## RECORDS SHOWN
..............................

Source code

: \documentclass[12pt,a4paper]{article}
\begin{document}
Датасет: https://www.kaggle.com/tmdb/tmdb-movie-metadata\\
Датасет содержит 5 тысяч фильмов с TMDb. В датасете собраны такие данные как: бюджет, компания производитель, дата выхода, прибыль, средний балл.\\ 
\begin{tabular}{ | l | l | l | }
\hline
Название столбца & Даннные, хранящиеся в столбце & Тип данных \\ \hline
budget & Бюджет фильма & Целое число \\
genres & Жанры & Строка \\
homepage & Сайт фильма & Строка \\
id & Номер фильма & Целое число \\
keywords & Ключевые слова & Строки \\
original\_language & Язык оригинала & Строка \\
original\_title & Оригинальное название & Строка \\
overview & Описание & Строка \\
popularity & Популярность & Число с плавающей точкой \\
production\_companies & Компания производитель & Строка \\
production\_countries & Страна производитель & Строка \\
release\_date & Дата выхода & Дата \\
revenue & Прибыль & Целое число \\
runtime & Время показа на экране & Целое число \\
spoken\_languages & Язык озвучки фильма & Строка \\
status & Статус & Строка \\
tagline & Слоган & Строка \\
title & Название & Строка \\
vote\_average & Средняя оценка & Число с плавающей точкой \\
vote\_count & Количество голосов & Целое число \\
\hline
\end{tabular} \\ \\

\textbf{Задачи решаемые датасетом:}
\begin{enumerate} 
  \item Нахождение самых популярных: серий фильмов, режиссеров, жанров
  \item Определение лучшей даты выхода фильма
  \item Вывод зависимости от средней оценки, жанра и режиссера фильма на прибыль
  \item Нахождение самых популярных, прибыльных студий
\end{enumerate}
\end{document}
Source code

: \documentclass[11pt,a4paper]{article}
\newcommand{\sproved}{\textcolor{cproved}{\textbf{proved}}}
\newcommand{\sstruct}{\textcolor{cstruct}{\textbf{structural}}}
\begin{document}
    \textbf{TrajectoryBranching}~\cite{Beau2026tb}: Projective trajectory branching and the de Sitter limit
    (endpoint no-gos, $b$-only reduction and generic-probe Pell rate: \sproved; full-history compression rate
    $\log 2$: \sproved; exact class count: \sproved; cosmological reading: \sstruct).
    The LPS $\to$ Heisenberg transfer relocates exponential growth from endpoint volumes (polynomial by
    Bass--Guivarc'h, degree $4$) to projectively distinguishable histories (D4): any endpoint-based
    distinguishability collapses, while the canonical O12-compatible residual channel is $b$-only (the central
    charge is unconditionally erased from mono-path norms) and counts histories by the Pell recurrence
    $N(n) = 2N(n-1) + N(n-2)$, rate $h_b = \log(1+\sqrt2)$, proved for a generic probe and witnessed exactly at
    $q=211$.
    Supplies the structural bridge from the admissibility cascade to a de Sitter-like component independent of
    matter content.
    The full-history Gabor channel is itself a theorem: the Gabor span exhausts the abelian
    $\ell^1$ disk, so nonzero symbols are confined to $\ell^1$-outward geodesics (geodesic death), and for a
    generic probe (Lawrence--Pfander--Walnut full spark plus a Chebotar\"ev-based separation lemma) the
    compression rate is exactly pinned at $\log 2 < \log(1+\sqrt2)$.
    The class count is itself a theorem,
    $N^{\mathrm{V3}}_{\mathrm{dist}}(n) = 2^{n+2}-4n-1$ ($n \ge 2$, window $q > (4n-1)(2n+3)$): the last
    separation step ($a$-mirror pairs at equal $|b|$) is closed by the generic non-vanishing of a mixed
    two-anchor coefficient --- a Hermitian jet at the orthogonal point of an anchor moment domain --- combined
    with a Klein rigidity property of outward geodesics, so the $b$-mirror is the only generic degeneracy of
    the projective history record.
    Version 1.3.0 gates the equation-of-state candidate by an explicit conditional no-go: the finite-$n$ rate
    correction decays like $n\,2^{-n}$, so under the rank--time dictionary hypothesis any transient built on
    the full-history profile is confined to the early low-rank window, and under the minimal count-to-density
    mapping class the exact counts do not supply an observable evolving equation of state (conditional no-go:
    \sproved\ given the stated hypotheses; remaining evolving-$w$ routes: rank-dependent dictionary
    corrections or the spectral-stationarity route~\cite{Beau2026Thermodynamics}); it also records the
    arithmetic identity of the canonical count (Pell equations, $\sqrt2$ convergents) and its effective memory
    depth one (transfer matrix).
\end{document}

..............................

If a line in the listing contains the string "textcolor", copy it.

\newcommand{\sproved}{\textcolor{cproved}{\textbf{proved}}}
\newcommand{\sstruct}{\textcolor{cstruct}{\textbf{structural}}}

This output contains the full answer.